NEWPORT, N.H. — A toddler found dead early Monday outside her New Hampshire home in bitterly cold weather apparently left her house just before dawn but couldn’t get back inside.
Newport Police said the death of the 2 ½-year-old, whom the family only identified as Sofia, is not suspicious and “appears to be a bad accident.”
The girl’s grandfather, Lindsay Van Schoick, said through text message that a neighbor had found the girl. He said the family is still trying to understand what happened.
“It’s rough,” he said. “It was a terrible accident, a terrible accident. She (his daughter) is doing horrible. She is doing terrible. She just lost one of her children.”
Van Schoick, who was at the Newport home but wouldn’t answer the door, said the family had just moved into the apartment and his granddaughter may not have known her way around. He also said the front door leading outside was easy to open and the family had not had time to put bolt locks on the entrance.
“I don’t think she made it up the stairs. They found her at the bottom of the stairs,” he said. “There are things we will never know. We’ll never know what happened.”

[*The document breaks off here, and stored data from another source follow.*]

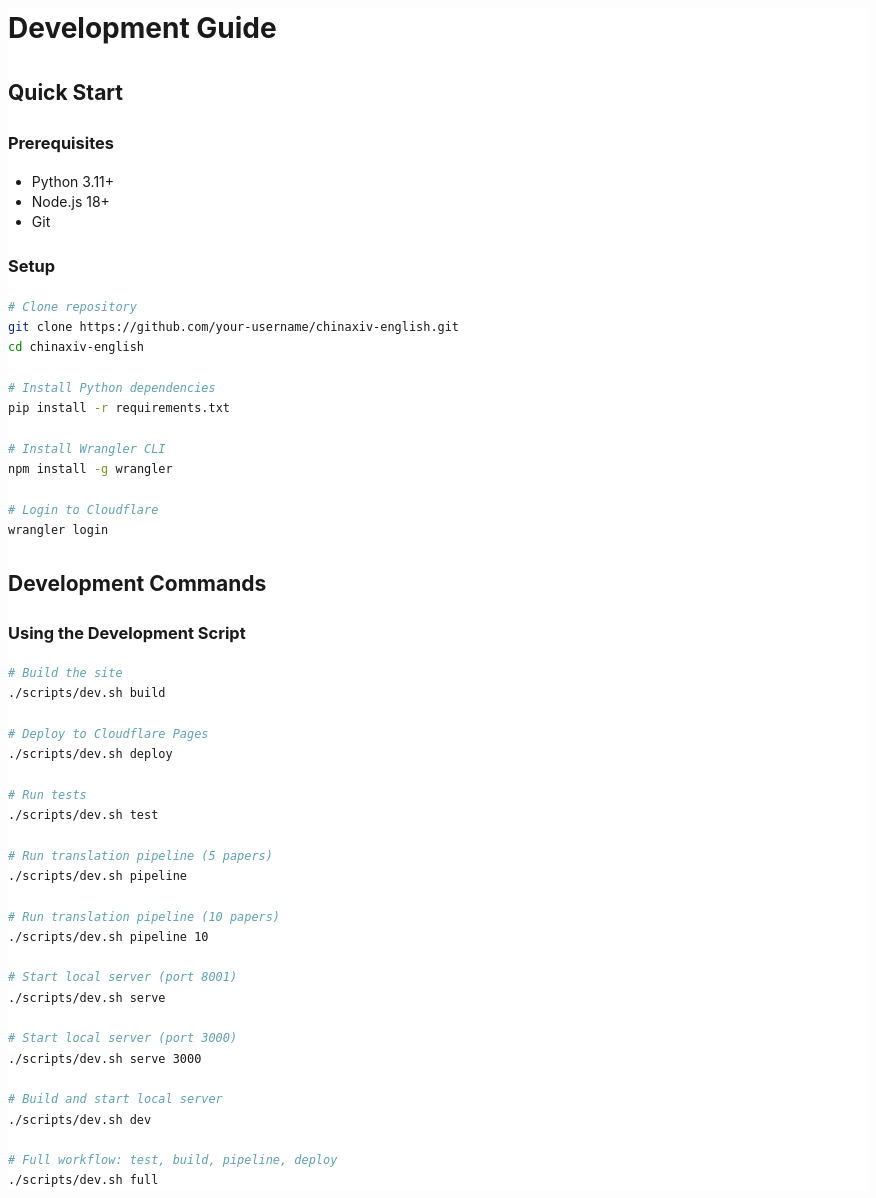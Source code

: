 # Development Guide

## Quick Start

### Prerequisites
- Python 3.11+
- Node.js 18+
- Git

### Setup
```bash
# Clone repository
git clone https://github.com/your-username/chinaxiv-english.git
cd chinaxiv-english

# Install Python dependencies
pip install -r requirements.txt

# Install Wrangler CLI
npm install -g wrangler

# Login to Cloudflare
wrangler login
```

## Development Commands

### Using the Development Script
```bash
# Build the site
./scripts/dev.sh build

# Deploy to Cloudflare Pages
./scripts/dev.sh deploy

# Run tests
./scripts/dev.sh test

# Run translation pipeline (5 papers)
./scripts/dev.sh pipeline

# Run translation pipeline (10 papers)
./scripts/dev.sh pipeline 10

# Start local server (port 8001)
./scripts/dev.sh serve

# Start local server (port 3000)
./scripts/dev.sh serve 3000

# Build and start local server
./scripts/dev.sh dev

# Full workflow: test, build, pipeline, deploy
./scripts/dev.sh full
```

A neighbor and her boyfriend heard cries around 4 a.m. Monday but didn’t see anything. They went back to bed and the neighbor later found the girl at the bottom of the stairs leading to the child’s apartment. The two-story, multifamily home sits up the hill from a busy section near a gas station, insurance office and pharmacy.
“I saw a little girl next to the bottom of the stairway, and I said to myself, ‘I hope that’s a doll,’” Shane Rowe told WMUR-TV. “And my girlfriend came out, and she ran out, and she went over and saw that it was actually a child.”
Rowe said his girlfriend knocked on the parents’ door around 7 a.m. Then, the mother scooped the child up, wrapped her in a blanket, and called 911.
Temperatures were below zero degrees Fahrenheit (minus 18 Celsius) overnight.
The toddler’s grandfather, who lost a son five years ago, said the loss of a girl he described as “very intelligent, precocious, very stubborn and adamant” has hit the family hard.
Alan Ayotte, a neighbor of the family, said he had met them briefly and they “seemed to be fine, decent people.”
Ayotte said he never heard anything overnight and only learned of the accident when emergency officials arrived early Monday.
“It’s just unbelievable that something happened like that,” he said. “It’s too bad that someone couldn’t have prevented it.”